James Walton

Fairly desperate: BBC1’s Unbreakable reviewed

Plus: on ITV Jeremy Paxman explains, without blubbing, what it's like to live with Parkinson's

That bloke who presents MTV’s Celebs on the Farm and his partner in BBC1's Unbreakable. Image: BBC / 110% Content / Pete Dadds 
issue 08 October 2022

On first impression, you might have thought that Unbreakable was just a fairly desperate reality show cobbled together from I’m a Celebrity, Mr and Mrs, Taskmaster and It’s a Knockout. After all, the format is that people of varying degrees of fame – from Simon Weston to, er, the bloke who presents MTV’s Celebs on the Farm – arrive with their partners at what presenter Rob Beckett calls ‘a big posh gaff in the country’. Once there, they’re made to perform a series of game-like tasks as Rob looks on and guffaws.

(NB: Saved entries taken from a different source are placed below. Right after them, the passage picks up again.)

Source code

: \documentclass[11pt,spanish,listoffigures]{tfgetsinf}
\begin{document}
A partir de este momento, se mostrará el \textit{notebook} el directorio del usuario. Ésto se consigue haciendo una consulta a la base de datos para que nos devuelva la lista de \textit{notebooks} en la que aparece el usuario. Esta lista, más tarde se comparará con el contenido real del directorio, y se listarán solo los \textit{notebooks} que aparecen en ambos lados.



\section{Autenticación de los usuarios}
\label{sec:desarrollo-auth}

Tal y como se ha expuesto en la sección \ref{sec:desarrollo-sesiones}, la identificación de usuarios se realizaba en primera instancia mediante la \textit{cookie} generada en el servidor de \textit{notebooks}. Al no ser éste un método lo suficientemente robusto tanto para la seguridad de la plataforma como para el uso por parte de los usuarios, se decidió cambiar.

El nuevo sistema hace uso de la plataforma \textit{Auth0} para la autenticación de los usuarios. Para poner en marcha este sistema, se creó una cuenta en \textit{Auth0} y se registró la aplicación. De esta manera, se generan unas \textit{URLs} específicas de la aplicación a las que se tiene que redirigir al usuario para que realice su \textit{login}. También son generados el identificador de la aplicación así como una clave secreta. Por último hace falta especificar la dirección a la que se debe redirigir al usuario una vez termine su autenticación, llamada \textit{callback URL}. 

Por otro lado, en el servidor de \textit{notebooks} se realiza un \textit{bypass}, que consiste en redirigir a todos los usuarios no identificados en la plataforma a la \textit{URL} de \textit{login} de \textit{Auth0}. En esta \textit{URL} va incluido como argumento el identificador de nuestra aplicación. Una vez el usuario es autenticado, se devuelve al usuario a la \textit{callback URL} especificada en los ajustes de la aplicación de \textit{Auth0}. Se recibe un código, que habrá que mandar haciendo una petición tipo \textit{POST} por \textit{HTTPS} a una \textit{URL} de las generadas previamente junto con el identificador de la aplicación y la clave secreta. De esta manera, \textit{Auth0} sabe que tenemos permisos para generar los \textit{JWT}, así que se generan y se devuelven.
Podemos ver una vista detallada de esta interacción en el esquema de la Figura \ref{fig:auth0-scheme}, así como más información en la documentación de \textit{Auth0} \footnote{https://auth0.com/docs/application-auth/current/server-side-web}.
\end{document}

Naturally, the series does make a few cunning tweaks to its obvious forebears. Unlike in Taskmaster, for example, some of the tasks are extremely boring. Unlike Stuart Hall, Rob has yet to perfect the art of sounding genuinely amused when somebody falls into some water – rather than, say, stuck with a job that will soon have him making an angry call to his agent. But naturally, too, the familiar traits of the dodgy lookalike celeb show are firmly in place: among them, the constant reminders of what tremendous fun we’re having, the clever use of Grieg’s ‘Morning’ to signify morning, and the abiding sense that the whole thing has been made to supply clips for Gogglebox. (Cue the bungee jump.)

He took a stern line on any questions that he suspected of attempting to get him to ‘blub on camera’

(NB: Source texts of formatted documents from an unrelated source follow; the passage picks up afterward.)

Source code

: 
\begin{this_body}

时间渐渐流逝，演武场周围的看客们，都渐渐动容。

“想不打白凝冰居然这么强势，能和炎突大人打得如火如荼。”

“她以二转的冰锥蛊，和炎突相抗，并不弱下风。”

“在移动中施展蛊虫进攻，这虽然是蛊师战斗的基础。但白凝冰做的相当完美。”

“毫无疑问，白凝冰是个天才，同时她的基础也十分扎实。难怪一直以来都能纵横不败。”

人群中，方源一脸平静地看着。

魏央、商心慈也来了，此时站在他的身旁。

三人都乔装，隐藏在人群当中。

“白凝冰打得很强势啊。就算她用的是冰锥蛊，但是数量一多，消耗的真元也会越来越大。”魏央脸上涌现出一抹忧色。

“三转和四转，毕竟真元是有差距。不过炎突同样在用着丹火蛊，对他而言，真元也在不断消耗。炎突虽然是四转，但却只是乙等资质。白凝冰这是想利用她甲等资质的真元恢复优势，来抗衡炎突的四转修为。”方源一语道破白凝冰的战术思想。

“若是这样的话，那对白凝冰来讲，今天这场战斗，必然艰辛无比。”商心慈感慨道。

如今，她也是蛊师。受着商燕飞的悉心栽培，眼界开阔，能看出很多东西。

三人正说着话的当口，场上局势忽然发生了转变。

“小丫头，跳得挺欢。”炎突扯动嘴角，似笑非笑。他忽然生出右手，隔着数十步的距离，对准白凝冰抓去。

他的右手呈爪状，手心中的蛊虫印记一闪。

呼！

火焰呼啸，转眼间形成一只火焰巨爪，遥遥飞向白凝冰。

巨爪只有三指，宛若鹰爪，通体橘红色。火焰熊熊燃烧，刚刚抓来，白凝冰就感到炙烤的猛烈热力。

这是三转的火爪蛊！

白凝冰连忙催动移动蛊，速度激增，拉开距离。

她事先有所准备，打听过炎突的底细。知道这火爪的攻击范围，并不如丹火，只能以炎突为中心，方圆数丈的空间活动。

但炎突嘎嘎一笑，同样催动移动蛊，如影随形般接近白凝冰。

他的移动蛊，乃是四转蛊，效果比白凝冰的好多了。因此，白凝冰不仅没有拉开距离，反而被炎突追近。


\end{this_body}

Except that this is not how Unbreakable sees itself at all. As befits its otherwise baffling BBC1 status, it’s apparently a programme with a serious purpose: to discover and pass on ‘the secrets of a strong relationship’. And to prove it, Rob is joined by two authorities on the subject. One is the improbably telegenic ‘relationship psychologist’ Anjula Mutanda, whose credentials were briskly established in Thursday’s opening episode by shots of her in an armchair holding a clipboard.